TASK INSTRUCTIONS:
Every line in the records below with the string "heuvel" needs to be copied out.

====

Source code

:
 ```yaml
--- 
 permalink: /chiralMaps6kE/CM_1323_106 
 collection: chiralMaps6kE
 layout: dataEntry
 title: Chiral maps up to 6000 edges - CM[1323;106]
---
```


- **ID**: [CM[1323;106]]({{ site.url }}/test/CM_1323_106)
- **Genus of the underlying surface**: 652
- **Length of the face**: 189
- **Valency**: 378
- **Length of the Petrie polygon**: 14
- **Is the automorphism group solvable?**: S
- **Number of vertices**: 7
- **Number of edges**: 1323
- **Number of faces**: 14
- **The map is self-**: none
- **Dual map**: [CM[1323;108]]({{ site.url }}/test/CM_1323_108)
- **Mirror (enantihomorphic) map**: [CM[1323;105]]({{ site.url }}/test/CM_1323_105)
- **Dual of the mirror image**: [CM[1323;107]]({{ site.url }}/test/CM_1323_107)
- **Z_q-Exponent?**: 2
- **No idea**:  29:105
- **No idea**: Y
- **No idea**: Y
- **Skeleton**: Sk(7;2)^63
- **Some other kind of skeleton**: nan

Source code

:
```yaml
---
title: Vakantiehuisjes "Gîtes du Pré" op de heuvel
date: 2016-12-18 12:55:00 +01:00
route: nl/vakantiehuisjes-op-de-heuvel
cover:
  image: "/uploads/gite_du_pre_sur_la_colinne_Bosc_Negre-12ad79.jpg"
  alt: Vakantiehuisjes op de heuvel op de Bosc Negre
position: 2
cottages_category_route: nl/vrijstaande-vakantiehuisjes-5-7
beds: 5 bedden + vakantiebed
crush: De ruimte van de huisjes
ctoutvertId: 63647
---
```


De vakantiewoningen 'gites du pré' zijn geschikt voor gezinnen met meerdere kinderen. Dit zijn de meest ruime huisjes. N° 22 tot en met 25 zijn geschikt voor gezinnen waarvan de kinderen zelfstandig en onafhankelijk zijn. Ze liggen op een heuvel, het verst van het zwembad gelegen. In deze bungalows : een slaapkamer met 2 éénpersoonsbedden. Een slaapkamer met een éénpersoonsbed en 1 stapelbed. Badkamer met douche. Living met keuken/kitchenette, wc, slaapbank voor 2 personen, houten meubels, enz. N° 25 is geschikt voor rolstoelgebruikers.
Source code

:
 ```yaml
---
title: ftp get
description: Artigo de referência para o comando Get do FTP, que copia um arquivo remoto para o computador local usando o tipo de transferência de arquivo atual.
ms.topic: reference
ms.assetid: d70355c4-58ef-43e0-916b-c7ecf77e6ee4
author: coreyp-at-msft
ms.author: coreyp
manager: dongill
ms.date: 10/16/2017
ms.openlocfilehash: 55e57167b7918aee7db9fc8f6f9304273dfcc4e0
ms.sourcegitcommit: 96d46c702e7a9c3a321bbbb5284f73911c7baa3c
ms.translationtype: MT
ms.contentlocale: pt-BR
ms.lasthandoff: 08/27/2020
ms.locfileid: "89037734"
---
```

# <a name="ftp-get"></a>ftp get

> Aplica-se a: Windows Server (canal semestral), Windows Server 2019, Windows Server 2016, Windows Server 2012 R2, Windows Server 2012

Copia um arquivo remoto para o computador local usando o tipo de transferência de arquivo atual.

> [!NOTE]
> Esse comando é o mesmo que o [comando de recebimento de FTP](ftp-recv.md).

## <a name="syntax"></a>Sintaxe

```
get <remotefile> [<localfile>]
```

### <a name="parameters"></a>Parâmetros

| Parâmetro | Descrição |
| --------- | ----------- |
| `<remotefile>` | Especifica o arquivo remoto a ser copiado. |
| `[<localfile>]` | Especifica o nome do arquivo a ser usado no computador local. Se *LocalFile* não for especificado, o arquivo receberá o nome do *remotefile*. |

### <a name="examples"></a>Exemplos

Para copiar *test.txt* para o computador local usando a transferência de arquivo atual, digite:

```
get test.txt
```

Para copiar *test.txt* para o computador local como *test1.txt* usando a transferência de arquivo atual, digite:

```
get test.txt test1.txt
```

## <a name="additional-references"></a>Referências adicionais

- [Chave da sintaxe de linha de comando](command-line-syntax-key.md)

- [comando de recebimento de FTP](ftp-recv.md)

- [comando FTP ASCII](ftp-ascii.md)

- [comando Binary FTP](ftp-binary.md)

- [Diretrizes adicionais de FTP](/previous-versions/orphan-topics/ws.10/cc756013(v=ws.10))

====

SOLUTION TO THIS TASK:
title: Vakantiehuisjes "Gîtes du Pré" op de heuvel
route: nl/vakantiehuisjes-op-de-heuvel
  alt: Vakantiehuisjes op de heuvel op de Bosc Negre
De vakantiewoningen 'gites du pré' zijn geschikt voor gezinnen met meerdere kinderen. Dit zijn de meest ruime huisjes. N° 22 tot en met 25 zijn geschikt voor gezinnen waarvan de kinderen zelfstandig en onafhankelijk zijn. Ze liggen op een heuvel, het verst van het zwembad gelegen. In deze bungalows : een slaapkamer met 2 éénpersoonsbedden. Een slaapkamer met een éénpersoonsbed en 1 stapelbed. Badkamer met douche. Living met keuken/kitchenette, wc, slaapbank voor 2 personen, houten meubels, enz. N° 25 is geschikt voor rolstoelgebruikers.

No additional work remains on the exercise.